DATA FOR ANALYSIS
Segment Open

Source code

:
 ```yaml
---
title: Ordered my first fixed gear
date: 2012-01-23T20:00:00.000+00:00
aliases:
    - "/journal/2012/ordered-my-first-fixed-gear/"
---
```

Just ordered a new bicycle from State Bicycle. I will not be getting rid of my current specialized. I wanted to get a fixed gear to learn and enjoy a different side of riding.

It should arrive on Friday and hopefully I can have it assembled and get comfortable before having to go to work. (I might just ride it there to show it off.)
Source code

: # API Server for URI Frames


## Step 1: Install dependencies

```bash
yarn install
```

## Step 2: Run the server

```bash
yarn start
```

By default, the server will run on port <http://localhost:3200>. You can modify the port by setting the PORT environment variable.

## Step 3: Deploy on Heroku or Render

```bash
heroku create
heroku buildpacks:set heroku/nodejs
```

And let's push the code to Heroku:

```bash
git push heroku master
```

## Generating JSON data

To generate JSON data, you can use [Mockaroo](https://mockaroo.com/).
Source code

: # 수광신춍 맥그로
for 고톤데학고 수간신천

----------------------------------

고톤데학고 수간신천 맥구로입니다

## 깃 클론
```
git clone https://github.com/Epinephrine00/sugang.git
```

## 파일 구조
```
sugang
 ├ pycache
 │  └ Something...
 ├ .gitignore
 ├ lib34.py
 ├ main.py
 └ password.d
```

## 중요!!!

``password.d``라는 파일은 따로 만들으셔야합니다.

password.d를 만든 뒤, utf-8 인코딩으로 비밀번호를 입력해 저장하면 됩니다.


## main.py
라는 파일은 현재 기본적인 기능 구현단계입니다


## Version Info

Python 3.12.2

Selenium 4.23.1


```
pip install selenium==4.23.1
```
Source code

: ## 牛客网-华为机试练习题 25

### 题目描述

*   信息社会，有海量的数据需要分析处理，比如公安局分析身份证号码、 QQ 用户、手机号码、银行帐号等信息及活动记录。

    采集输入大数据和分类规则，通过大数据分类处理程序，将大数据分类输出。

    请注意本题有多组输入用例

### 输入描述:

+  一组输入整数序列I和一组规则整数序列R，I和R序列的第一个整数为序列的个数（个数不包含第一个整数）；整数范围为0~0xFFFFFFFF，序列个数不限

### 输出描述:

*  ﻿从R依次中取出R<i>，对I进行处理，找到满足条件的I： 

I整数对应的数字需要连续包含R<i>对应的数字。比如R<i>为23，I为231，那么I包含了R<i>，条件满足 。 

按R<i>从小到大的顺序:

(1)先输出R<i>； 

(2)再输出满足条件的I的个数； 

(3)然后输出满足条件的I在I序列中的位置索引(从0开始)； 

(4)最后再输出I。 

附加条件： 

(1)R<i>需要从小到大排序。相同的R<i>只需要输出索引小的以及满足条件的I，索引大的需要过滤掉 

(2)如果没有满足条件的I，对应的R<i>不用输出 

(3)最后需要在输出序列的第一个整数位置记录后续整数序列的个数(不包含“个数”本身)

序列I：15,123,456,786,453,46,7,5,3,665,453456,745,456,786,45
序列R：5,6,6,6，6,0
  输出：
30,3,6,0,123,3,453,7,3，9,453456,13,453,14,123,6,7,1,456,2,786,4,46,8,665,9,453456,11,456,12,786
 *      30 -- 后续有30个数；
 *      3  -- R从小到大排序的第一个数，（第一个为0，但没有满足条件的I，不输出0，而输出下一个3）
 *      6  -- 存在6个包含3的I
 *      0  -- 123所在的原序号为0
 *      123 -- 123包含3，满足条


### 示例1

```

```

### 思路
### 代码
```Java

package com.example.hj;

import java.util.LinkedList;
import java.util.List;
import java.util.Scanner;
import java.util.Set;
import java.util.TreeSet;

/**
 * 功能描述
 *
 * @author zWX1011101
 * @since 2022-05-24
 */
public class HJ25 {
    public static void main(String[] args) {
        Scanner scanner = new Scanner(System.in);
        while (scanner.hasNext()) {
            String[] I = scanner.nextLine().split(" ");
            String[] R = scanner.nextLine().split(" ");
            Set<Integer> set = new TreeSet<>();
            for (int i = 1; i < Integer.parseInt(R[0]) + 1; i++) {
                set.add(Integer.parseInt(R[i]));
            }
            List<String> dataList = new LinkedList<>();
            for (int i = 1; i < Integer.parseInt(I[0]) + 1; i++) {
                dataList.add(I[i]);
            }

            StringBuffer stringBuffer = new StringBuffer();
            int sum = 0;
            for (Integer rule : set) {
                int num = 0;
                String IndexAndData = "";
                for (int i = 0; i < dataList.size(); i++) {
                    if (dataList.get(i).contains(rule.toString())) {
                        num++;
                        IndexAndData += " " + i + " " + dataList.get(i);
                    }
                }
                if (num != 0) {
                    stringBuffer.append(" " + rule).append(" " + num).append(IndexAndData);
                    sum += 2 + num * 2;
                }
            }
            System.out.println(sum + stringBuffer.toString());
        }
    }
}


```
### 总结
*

Segment Closed

WHAT THE TASK REQUIRES
Lines holding "split": copy each one from the records above.

WRITTEN ANSWER
            String[] I = scanner.nextLine().split(" ");
            String[] R = scanner.nextLine().split(" ");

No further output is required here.